# What do you guys think about this pdp f series



## end

hey people i found a drumset in a garage from a friend. its a pdp Fseries and the picture in the bottom is all he has. its a black fade color and i dont know whether I should invest some money in getting the other parts. All you see in the pictures is all it has for now and besides i dont know anything about drums all i do is play my guitars in my amp.
oh and of course i have a pearl drumset but is just a beginer one, the forum series. i also like to record with addictive drums some underground music, but i wanna to ask people around if this pdp F series its a good one. All i found was the bass and two toms or maybe its just bass one tom and a floor rack tom, i dont know im not sure.

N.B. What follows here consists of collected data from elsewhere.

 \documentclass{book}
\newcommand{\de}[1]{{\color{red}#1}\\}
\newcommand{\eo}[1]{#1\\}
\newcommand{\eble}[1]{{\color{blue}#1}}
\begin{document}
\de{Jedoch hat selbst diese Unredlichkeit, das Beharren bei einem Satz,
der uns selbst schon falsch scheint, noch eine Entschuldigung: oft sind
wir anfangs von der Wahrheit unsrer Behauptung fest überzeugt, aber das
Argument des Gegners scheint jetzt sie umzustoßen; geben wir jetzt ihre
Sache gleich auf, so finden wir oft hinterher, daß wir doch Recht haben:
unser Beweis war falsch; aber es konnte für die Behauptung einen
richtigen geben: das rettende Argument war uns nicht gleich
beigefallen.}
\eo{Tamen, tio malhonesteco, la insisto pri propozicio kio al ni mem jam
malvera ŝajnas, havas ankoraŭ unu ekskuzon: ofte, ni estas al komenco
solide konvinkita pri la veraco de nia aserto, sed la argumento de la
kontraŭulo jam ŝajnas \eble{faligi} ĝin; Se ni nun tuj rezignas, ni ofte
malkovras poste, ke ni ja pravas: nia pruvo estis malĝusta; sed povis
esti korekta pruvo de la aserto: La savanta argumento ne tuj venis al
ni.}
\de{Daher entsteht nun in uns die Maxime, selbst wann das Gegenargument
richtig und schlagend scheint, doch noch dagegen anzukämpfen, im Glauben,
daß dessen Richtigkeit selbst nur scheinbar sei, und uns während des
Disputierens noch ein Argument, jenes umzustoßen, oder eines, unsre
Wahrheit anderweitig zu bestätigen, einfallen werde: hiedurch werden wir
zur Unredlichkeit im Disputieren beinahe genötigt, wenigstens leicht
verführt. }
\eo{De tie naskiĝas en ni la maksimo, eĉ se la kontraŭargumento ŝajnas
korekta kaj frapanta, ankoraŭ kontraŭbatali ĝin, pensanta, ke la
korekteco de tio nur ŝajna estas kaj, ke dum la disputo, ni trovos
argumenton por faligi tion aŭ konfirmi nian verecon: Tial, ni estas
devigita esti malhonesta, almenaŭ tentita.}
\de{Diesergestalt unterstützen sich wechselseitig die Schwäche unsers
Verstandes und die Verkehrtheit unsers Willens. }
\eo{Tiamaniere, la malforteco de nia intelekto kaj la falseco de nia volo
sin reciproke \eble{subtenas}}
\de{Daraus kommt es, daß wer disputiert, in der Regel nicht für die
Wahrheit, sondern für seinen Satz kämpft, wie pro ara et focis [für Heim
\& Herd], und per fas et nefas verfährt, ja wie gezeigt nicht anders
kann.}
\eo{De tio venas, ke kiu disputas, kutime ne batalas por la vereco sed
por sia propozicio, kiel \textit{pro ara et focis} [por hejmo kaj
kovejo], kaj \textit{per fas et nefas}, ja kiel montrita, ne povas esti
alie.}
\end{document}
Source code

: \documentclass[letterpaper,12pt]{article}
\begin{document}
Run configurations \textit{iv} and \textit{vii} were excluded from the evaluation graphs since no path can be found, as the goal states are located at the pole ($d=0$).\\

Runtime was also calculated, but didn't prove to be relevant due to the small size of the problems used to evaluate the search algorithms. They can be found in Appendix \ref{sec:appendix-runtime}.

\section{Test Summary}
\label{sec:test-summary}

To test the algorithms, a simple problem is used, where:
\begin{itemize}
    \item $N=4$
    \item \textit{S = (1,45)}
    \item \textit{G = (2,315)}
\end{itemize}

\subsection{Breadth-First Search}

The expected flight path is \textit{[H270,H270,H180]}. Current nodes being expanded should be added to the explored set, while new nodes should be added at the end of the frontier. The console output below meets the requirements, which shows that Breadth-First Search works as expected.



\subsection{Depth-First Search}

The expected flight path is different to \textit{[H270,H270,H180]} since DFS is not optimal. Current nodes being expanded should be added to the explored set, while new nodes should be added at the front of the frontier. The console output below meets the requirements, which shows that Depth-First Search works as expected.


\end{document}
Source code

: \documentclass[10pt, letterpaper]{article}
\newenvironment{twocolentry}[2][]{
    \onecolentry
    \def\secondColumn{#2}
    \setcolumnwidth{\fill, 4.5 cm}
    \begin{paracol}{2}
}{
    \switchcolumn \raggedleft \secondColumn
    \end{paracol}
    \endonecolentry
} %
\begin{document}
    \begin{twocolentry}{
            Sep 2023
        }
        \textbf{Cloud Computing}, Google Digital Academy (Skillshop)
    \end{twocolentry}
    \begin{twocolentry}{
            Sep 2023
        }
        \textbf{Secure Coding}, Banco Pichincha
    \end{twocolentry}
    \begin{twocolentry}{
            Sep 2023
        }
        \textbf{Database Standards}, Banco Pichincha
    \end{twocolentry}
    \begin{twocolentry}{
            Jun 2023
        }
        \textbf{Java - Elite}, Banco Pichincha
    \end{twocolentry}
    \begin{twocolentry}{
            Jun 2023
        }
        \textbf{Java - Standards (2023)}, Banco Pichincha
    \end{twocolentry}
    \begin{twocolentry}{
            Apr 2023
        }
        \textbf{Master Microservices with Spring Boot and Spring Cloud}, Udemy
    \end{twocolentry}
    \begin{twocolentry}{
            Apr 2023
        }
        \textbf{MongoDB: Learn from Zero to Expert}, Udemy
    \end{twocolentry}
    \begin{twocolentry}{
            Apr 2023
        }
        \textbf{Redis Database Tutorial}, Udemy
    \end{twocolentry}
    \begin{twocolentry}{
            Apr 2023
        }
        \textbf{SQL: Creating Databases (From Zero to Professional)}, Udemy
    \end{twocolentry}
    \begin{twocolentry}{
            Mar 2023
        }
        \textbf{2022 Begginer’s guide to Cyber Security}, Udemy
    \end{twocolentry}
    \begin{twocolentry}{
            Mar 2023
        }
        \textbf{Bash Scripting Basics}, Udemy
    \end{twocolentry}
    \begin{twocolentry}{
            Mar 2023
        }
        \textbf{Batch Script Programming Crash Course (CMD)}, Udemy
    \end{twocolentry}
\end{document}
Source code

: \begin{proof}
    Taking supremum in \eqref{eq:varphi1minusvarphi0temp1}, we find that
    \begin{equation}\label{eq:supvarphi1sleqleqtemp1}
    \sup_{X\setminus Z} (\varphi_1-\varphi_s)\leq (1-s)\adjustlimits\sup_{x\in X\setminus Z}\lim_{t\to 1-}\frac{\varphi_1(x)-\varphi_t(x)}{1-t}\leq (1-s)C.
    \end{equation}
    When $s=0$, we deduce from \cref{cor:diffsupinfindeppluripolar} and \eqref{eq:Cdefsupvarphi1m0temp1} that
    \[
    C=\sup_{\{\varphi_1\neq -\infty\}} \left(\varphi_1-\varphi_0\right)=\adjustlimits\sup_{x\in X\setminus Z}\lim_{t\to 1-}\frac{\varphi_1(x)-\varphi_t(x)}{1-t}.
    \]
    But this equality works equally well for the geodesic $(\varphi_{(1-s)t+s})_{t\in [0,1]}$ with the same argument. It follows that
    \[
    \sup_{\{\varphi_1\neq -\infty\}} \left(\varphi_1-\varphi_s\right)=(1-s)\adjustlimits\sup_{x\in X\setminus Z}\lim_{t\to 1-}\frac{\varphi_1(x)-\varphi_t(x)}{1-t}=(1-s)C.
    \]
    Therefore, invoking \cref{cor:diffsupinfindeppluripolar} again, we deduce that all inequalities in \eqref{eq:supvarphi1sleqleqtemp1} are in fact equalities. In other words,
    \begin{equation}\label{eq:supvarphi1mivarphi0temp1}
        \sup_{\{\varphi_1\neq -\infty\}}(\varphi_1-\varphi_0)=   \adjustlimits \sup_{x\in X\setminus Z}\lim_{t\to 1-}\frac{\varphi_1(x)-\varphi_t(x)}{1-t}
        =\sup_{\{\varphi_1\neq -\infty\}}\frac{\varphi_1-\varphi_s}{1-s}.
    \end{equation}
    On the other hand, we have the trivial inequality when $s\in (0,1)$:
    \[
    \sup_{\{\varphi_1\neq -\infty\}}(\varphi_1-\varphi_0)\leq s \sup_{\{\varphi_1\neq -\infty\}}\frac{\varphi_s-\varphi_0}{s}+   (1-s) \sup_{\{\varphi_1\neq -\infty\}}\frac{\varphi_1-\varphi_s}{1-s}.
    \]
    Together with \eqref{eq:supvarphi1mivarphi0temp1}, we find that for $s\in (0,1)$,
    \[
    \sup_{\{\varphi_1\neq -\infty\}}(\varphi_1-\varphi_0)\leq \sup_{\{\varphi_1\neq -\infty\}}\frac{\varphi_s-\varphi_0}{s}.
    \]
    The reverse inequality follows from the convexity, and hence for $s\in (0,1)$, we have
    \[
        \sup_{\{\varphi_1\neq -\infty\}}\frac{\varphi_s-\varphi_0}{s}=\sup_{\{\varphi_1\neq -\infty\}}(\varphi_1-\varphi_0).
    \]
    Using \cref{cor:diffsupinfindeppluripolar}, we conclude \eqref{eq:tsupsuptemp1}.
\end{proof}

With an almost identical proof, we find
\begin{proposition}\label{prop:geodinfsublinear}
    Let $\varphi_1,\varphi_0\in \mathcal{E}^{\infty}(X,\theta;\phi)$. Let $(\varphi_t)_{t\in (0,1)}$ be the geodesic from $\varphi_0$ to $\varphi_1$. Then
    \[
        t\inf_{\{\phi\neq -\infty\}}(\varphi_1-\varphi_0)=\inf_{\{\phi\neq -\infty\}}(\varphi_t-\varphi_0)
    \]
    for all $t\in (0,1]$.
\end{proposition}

What do you guys think? should invest in getting this drum and bring it back to life? :/


----------



## end

please guys any help with the f series, should i buy some other parts left, or something is it a good drum set to start adter the pearl drum Forum Series or what do you guys advice.


----------



## iron blast

That looks like a pretty solid kit. PDP are a division of DW drums and are a little better quality than the pearl export series generaly. These drums use real birch and maple for their shells unlike most other beginer/midgrade kits and they have suspension hoops on the toms wich are all professional features. I would say to deffinatly get matching parts for this kit it would be a upgrade to your pearl kit. Or just buy the stands a good snare and use it as a 4 piece kit with some good cymbals. Hope this was helpful.


----------



## Epyon6

Honestly man I gotta admit PDP sets are nice, I have a nice 9 peice tama rockstar and im a huge fan of Tamas theyve served me well over the years. But I did play on a PDP kit idk what series it was but it was all poplar (which is not the greatest quality wood, and I gotta admit it sounded pretty damn good. Id invest, see if you cna get some peices to add on ebay and craigslist.


----------